Melanoma is an important representative of skin cancers. It is a very dangerous tumor with unpredictable behavior. It can be prevented, but the treatment of its late forms is not very effective. Melanoma arises from pigment cells (melanocytes) that are mainly located in the human skin. About two thirds of melanoma cases occur in a normal skin and the rest develops from preexisting birthmarks.


The greatest risk factor is excessive exposure to UV radiation without using the protective creams. Repeated acute sunburn is especially harmful. Both the sunlight and tanning are dangerous. In addition, the disease may have some relationship to genetics. The black race is more resistant to the sunlight and the risk of melanoma is much lower. The Caucasians are much more endangered, especially those with blond or red hair.


Melanoma has an appearance of more or less bizarre mole (birthmark). See more details below (Prevention and diagnostics). The problem is that it may occur practically anywhere on the skin including areas, where there is problem to find the lesion in time (the back, under the nails, in hair-covered area, around the anus, etc.). Some insidious forms of melanoma do not grow from the skin at all but they develop from pigment cells within other tissues, for example in the eye and in brain meninges. The tumor tends to form metastases that may occur virtually in any organ including liver, lungs, intestines, heart and brain. The advanced symptoms usually include weight loss, fatigue, night sweats and malfunction of the affected organs.

Prevention and diagnostics

Prevention is essential as first stage of melanoma is easily curable. Each person should regularly check the skin and any visible pigmented spots. This includes the limbs and the back as the melanoma can occur practically anywhere on the skin. Every pigment spot is suspicious when:

  1. it is multicolored (parts brown, parts darker or lighter)
  2. it has an asymmetrical shape with irregular edges
  3. it is not sharply demarcated from the surrounding
  4. it is bleeding
  5. it is larger (above 0.5cm) and grows

Any skin lesion with such attributes should be inspected by a doctor, in ideal case by a dermatologist. Most melanomas initially grow rather superficially and at this moment, they are completely harmless. If melanoma is detected at this stage, the chance of a curative treatment is about 100%. Later, melanoma penetrates deeper and the risk of metastases sharply increases. The risk is expressed by the Breslow score, which take account the tumor’s depth:

  1. The depth of penetration is below 1 mm (Breslow < 1 mm). The 5-year survival is over 95%.
  2. The depth of penetration is above 1 mm (Breslow > 1 mm). The 5-year survival is les than 70%. This value further decreases when the local lymph nodes are affected in time of the diagnosis. Presence of distant metastases is related to minimal chance of survival.

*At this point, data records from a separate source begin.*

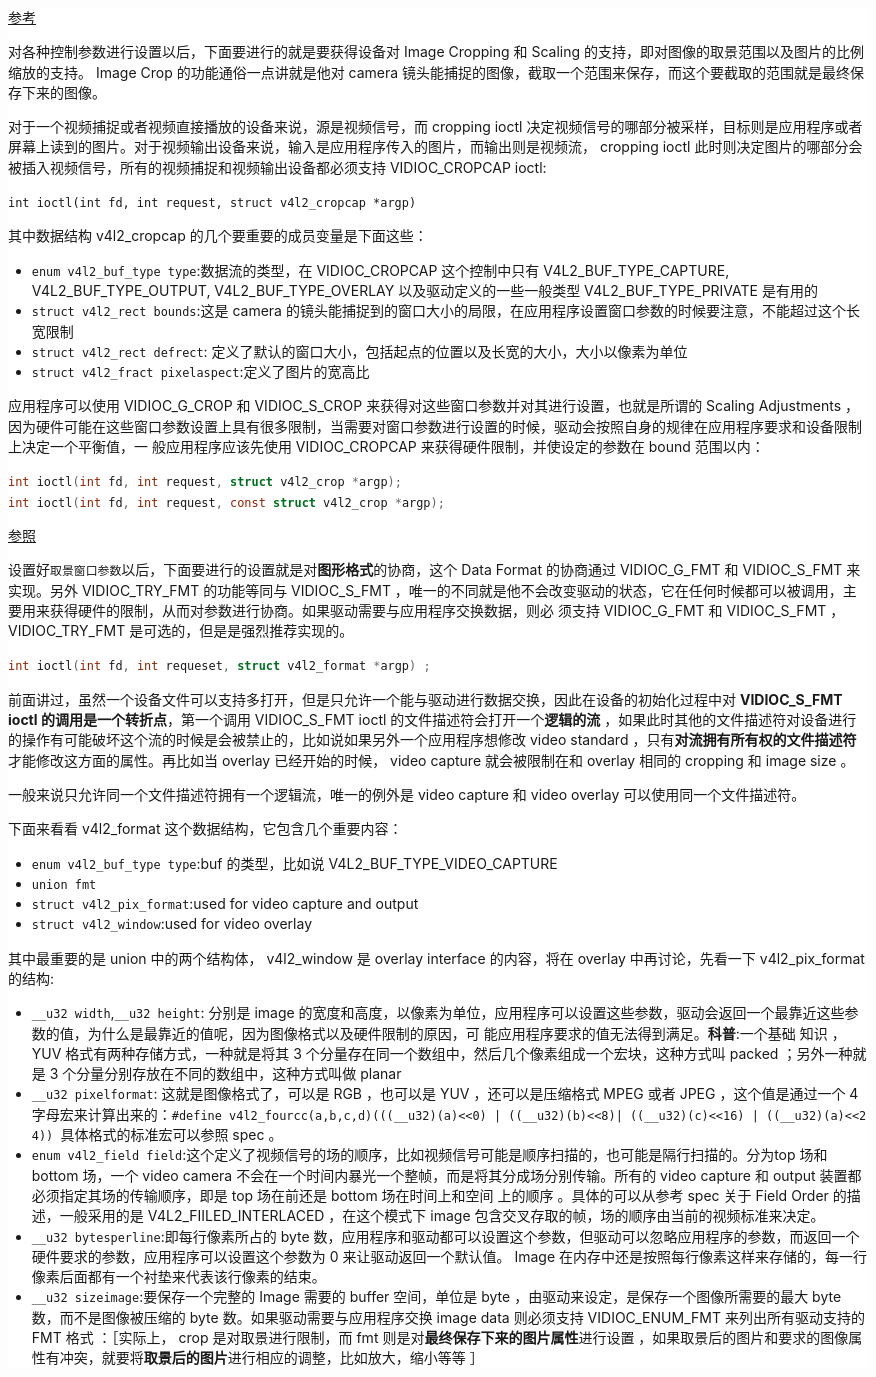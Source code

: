 [参考](http://v4l2spec.bytesex.org/spec/x802.htm)

对各种控制参数进行设置以后，下面要进行的就是要获得设备对 Image Cropping 和 Scaling 的支持，即对图像的取景范围以及图片的比例缩放的支持。 Image Crop 的功能通俗一点讲就是他对 camera 镜头能捕捉的图像，截取一个范围来保存，而这个要截取的范围就是最终保存下来的图像。

对于一个视频捕捉或者视频直接播放的设备来说，源是视频信号，而 cropping ioctl 决定视频信号的哪部分被采样，目标则是应用程序或者屏幕上读到的图片。对于视频输出设备来说，输入是应用程序传入的图片，而输出则是视频流， cropping ioctl 此时则决定图片的哪部分会被插入视频信号，所有的视频捕捉和视频输出设备都必须支持 VIDIOC_CROPCAP ioctl:

`int ioctl(int fd, int request, struct v4l2_cropcap *argp)`

其中数据结构 v4l2_cropcap 的几个要重要的成员变量是下面这些：

* `enum v4l2_buf_type type`:数据流的类型，在 VIDIOC_CROPCAP 这个控制中只有 V4L2_BUF_TYPE_CAPTURE, V4L2_BUF_TYPE_OUTPUT, V4L2_BUF_TYPE_OVERLAY 以及驱动定义的一些一般类型 V4L2_BUF_TYPE_PRIVATE 是有用的
* `struct v4l2_rect bounds`:这是 camera 的镜头能捕捉到的窗口大小的局限，在应用程序设置窗口参数的时候要注意，不能超过这个长宽限制
* `struct v4l2_rect defrect`: 定义了默认的窗口大小，包括起点的位置以及长宽的大小，大小以像素为单位
* `struct v4l2_fract pixelaspect`:定义了图片的宽高比

应用程序可以使用 VIDIOC_G_CROP 和 VIDIOC_S_CROP 来获得对这些窗口参数并对其进行设置，也就是所谓的 Scaling Adjustments ，因为硬件可能在这些窗口参数设置上具有很多限制，当需要对窗口参数进行设置的时候，驱动会按照自身的规律在应用程序要求和设备限制上决定一个平衡值，一 般应用程序应该先使用 VIDIOC_CROPCAP 来获得硬件限制，并使设定的参数在 bound 范围以内：

```c
int ioctl(int fd, int request, struct v4l2_crop *argp);
int ioctl(int fd, int request, const struct v4l2_crop *argp);
```

[参照](http://v4l2spec.bytesex.org/spec/x1904.htm)

设置好`取景窗口参数`以后，下面要进行的设置就是对**图形格式**的协商，这个 Data Format 的协商通过 VIDIOC_G_FMT 和 VIDIOC_S_FMT 来实现。另外 VIDIOC_TRY_FMT 的功能等同与 VIDIOC_S_FMT ，唯一的不同就是他不会改变驱动的状态，它在任何时候都可以被调用，主要用来获得硬件的限制，从而对参数进行协商。如果驱动需要与应用程序交换数据，则必 须支持 VIDIOC_G_FMT 和 VIDIOC_S_FMT ， VIDIOC_TRY_FMT 是可选的，但是是强烈推荐实现的。

```c
int ioctl(int fd, int requeset, struct v4l2_format *argp) ;
```

前面讲过，虽然一个设备文件可以支持多打开，但是只允许一个能与驱动进行数据交换，因此在设备的初始化过程中对 **VIDIOC_S_FMT ioctl 的调用是一个转折点**，第一个调用 VIDIOC_S_FMT ioctl 的文件描述符会打开一个**逻辑的流** ，如果此时其他的文件描述符对设备进行的操作有可能破坏这个流的时候是会被禁止的，比如说如果另外一个应用程序想修改 video standard ，只有**对流拥有所有权的文件描述符**才能修改这方面的属性。再比如当 overlay 已经开始的时候， video capture 就会被限制在和 overlay 相同的 cropping 和 image size 。

一般来说只允许同一个文件描述符拥有一个逻辑流，唯一的例外是 video capture 和 video overlay 可以使用同一个文件描述符。

下面来看看 v4l2_format 这个数据结构，它包含几个重要内容：

* `enum v4l2_buf_type type`:buf 的类型，比如说 V4L2_BUF_TYPE_VIDEO_CAPTURE
* `union fmt`
* `struct v4l2_pix_format`:used for video capture and output
* `struct v4l2_window`:used for video overlay

其中最重要的是 union 中的两个结构体， v4l2_window 是 overlay interface 的内容，将在 overlay 中再讨论，先看一下 v4l2_pix_format 的结构:

* `__u32 width`,`__u32 height`: 分别是 image 的宽度和高度，以像素为单位，应用程序可以设置这些参数，驱动会返回一个最靠近这些参数的值，为什么是最靠近的值呢，因为图像格式以及硬件限制的原因，可 能应用程序要求的值无法得到满足。**科普**:一个基础 知识 ， YUV 格式有两种存储方式，一种就是将其 3 个分量存在同一个数组中，然后几个像素组成一个宏块，这种方式叫 packed ；另外一种就是 3 个分量分别存放在不同的数组中，这种方式叫做 planar 
* `__u32 pixelformat`: 这就是图像格式了，可以是 RGB ，也可以是 YUV ，还可以是压缩格式 MPEG 或者 JPEG ，这个值是通过一个 4 字母宏来计算出来的：`#define v4l2_fourcc(a,b,c,d)(((__u32)(a)<<0) | ((__u32)(b)<<8)| ((__u32)(c)<<16) | ((__u32)(a)<<24)) `具体格式的标准宏可以参照 spec 。
* `enum v4l2_field field`:这个定义了视频信号的场的顺序，比如视频信号可能是顺序扫描的，也可能是隔行扫描的。分为top 场和 bottom 场，一个 video camera 不会在一个时间内暴光一个整帧，而是将其分成场分别传输。所有的 video capture 和 output 装置都必须指定其场的传输顺序，即是 top 场在前还是 bottom 场在时间上和空间 上的顺序 。具体的可以从参考 spec 关于 Field Order 的描述，一般采用的是 V4L2_FIILED_INTERLACED ，在这个模式下 image 包含交叉存取的帧，场的顺序由当前的视频标准来决定。
* `__u32 bytesperline`:即每行像素所占的 byte 数，应用程序和驱动都可以设置这个参数，但驱动可以忽略应用程序的参数，而返回一个硬件要求的参数，应用程序可以设置这个参数为 0 来让驱动返回一个默认值。 Image 在内存中还是按照每行像素这样来存储的，每一行像素后面都有一个衬垫来代表该行像素的结束。
* `__u32 sizeimage`:要保存一个完整的 Image 需要的 buffer 空间，单位是 byte ，由驱动来设定，是保存一个图像所需要的最大 byte 数，而不是图像被压缩的 byte 数。如果驱动需要与应用程序交换 image data 则必须支持 VIDIOC_ENUM_FMT 来列出所有驱动支持的 FMT 格式 ：［实际上， crop 是对取景进行限制，而 fmt 则是对**最终保存下来的图片属性**进行设置 ，如果取景后的图片和要求的图像属性有冲突，就要将**取景后的图片**进行相应的调整，比如放大，缩小等等 ］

The diagnosis is usually done by a dermatologist. The lesion can be inspected by the naked eye and by a special device known as dermatoscope, which magnifies the lesion and provides a source of high-quality light. When there is a suspicion, the lesion is surgically removed and histologically examined. The surgery may include removal of the so-called sentinel lymph node, which is the lymph node draining tissues neighboring the tumor. 


The diagnostic surgery is in ideal case also the therapeutic method. The surgical intervention should consist of excision of a certain rim of healthy tissue to prevent local recurrence.


After the surgery, the patient is usually regularly checked including repeated chest X-ray and abdominal ultrasound to exclude occurrence of distal metastases. It is also possible to evaluate the tumor markers, which are natural substances that may be elevated in case of a tumor presence. They are not suitable for primary detection of a tumor presence, but they are suitable for the detection of increase or decrease of the tumor mass over time. The most used tumor marker for melanoma is the S-100 protein.


The tumor responds badly to chemotherapy, but new therapeutic methods should sharply improve the therapeutic outcome in the near future.